## Aim of the task
Would you please repeat the material exactly, from the first line to the last?

## Supplied data
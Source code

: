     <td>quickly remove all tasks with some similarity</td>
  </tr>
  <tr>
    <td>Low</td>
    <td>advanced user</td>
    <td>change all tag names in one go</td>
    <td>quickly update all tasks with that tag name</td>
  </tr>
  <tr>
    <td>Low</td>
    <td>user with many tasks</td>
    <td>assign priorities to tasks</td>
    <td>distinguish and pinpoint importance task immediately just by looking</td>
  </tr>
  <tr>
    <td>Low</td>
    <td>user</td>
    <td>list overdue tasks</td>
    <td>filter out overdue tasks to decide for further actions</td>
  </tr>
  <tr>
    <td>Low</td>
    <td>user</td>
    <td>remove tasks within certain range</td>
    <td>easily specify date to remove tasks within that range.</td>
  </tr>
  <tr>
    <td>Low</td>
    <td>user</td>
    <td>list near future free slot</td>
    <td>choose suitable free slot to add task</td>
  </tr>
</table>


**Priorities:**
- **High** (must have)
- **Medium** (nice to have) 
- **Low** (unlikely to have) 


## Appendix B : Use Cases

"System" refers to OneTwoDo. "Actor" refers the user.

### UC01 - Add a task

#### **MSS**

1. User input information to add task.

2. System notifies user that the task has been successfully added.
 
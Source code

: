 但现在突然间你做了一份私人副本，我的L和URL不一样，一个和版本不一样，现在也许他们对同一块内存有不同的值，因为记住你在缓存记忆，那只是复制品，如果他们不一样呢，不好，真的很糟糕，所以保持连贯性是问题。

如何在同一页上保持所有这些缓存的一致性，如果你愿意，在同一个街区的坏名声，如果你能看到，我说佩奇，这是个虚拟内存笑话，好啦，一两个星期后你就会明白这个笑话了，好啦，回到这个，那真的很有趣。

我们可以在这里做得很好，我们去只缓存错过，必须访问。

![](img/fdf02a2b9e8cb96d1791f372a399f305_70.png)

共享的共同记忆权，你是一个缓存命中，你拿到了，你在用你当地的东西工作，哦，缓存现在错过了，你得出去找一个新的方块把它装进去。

## Exercise response
Source code

:     <td>quickly remove all tasks with some similarity</td>
  </tr>
  <tr>
    <td>Low</td>
    <td>advanced user</td>
    <td>change all tag names in one go</td>
    <td>quickly update all tasks with that tag name</td>
  </tr>
  <tr>
    <td>Low</td>
    <td>user with many tasks</td>
    <td>assign priorities to tasks</td>
    <td>distinguish and pinpoint importance task immediately just by looking</td>
  </tr>
  <tr>
    <td>Low</td>
    <td>user</td>
    <td>list overdue tasks</td>
    <td>filter out overdue tasks to decide for further actions</td>
  </tr>
  <tr>
    <td>Low</td>
    <td>user</td>
    <td>remove tasks within certain range</td>
    <td>easily specify date to remove tasks within that range.</td>
  </tr>
  <tr>
    <td>Low</td>
    <td>user</td>
    <td>list near future free slot</td>
    <td>choose suitable free slot to add task</td>
  </tr>
</table>


**Priorities:**
- **High** (must have)
- **Medium** (nice to have) 
- **Low** (unlikely to have) 


## Appendix B : Use Cases

"System" refers to OneTwoDo. "Actor" refers the user.

### UC01 - Add a task

#### **MSS**

1. User input information to add task.

2. System notifies user that the task has been successfully added.
 
Source code

: 但现在突然间你做了一份私人副本，我的L和URL不一样，一个和版本不一样，现在也许他们对同一块内存有不同的值，因为记住你在缓存记忆，那只是复制品，如果他们不一样呢，不好，真的很糟糕，所以保持连贯性是问题。

如何在同一页上保持所有这些缓存的一致性，如果你愿意，在同一个街区的坏名声，如果你能看到，我说佩奇，这是个虚拟内存笑话，好啦，一两个星期后你就会明白这个笑话了，好啦，回到这个，那真的很有趣。

我们可以在这里做得很好，我们去只缓存错过，必须访问。

![](img/fdf02a2b9e8cb96d1791f372a399f305_70.png)

共享的共同记忆权，你是一个缓存命中，你拿到了，你在用你当地的东西工作，哦，缓存现在错过了，你得出去找一个新的方块把它装进去。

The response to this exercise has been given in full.